» Directions for this task
Records follow. Pull out every line that contains "sulle".

» Records shown
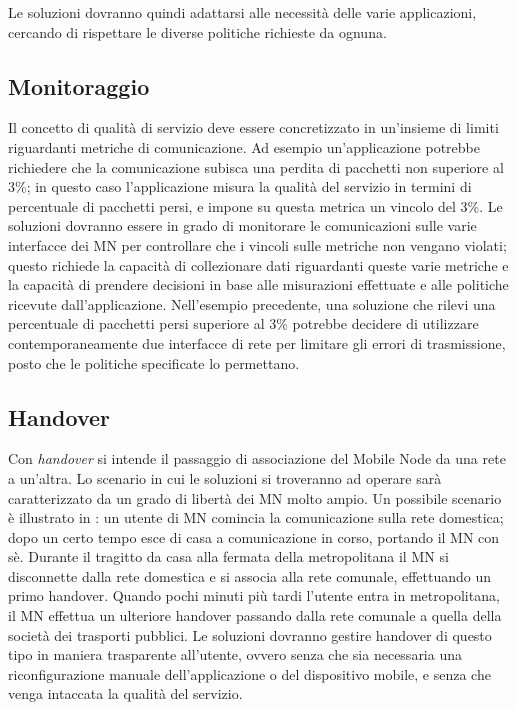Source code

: \documentclass[12pt,a4paper,openright,twoside,draft]{book}
\begin{document}
Le soluzioni dovranno quindi adattarsi alle necessità delle varie
applicazioni, cercando di rispettare le diverse politiche richieste da
ognuna.

\subsection{Monitoraggio}
Il concetto di qualità di servizio deve essere concretizzato in
un'insieme di limiti riguardanti metriche di comunicazione. Ad esempio
un'applicazione potrebbe richiedere che la comunicazione subisca una
perdita di pacchetti non superiore al 3\%; in questo caso
l'applicazione misura la qualità del servizio in termini di
percentuale di pacchetti persi, e impone su questa metrica un vincolo
del 3\%. Le soluzioni dovranno essere in grado di monitorare le
comunicazioni sulle varie interfacce dei MN per controllare che i
vincoli sulle metriche non vengano violati; questo richiede la
capacità di collezionare dati riguardanti queste varie metriche e la
capacità di prendere decisioni in base alle misurazioni effettuate e
alle politiche ricevute dall'applicazione. Nell'esempio precedente,
una soluzione che rilevi una percentuale di pacchetti persi superiore
al 3\% potrebbe decidere di utilizzare contemporaneamente due
interfacce di rete per limitare gli errori di trasmissione, posto che
le politiche specificate lo permettano.

\subsection{Handover}
\label{sec:handover}
Con \emph{handover} si intende il passaggio di associazione del Mobile
Node da una rete a un'altra. Lo scenario in cui le soluzioni si
troveranno ad operare sarà caratterizzato da un grado di libertà dei
MN molto ampio. Un possibile scenario è illustrato in \cite{bib:abc}:
un utente di MN comincia la comunicazione sulla rete domestica; dopo
un certo tempo esce di casa a comunicazione in corso, portando il MN
con sè. Durante il tragitto da casa alla fermata della metropolitana
il MN si disconnette dalla rete domestica e si associa alla rete
comunale, effettuando un primo handover. Quando pochi minuti più tardi
l'utente entra in metropolitana, il MN effettua un ulteriore handover
passando dalla rete comunale a quella della società dei trasporti
pubblici. Le soluzioni dovranno gestire handover di questo tipo in
maniera trasparente all'utente, ovvero senza che sia necessaria una
riconfigurazione manuale dell'applicazione o del dispositivo mobile, e
senza che venga intaccata la qualità del servizio.
\end{document}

» Task solution
comunicazioni sulle varie interfacce dei MN per controllare che i
vincoli sulle metriche non vengano violati; questo richiede la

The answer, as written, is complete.